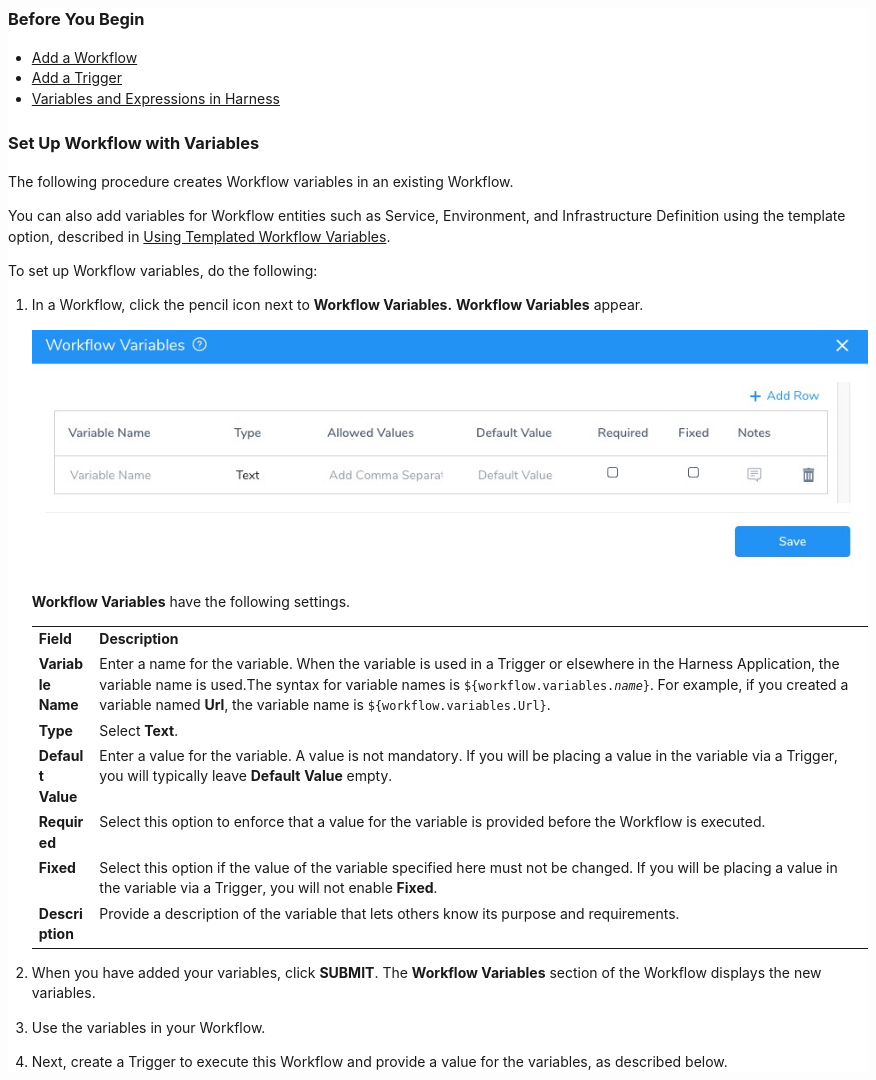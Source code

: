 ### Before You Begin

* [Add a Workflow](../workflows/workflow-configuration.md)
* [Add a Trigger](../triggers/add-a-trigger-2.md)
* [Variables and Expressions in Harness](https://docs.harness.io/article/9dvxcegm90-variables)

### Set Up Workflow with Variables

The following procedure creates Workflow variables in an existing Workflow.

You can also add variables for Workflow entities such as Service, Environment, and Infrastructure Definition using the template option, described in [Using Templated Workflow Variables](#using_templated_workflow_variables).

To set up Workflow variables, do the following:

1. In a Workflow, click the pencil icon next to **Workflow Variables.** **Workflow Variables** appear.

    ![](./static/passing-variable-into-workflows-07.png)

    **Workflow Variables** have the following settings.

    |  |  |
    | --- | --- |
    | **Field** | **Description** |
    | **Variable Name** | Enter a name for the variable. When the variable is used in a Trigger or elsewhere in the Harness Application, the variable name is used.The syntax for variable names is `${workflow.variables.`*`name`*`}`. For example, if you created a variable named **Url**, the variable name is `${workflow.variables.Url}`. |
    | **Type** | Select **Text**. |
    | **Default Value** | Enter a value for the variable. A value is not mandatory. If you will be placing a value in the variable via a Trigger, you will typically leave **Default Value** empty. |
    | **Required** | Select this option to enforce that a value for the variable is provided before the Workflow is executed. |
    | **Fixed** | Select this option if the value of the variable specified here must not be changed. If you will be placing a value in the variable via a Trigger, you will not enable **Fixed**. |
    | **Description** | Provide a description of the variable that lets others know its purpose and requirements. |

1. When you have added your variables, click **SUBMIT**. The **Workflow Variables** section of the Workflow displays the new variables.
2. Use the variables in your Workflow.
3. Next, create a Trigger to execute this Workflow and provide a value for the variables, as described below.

Problem description: Report the number of lines in the listing above that include the word "When", and nothing else.

Answer to this problem: 2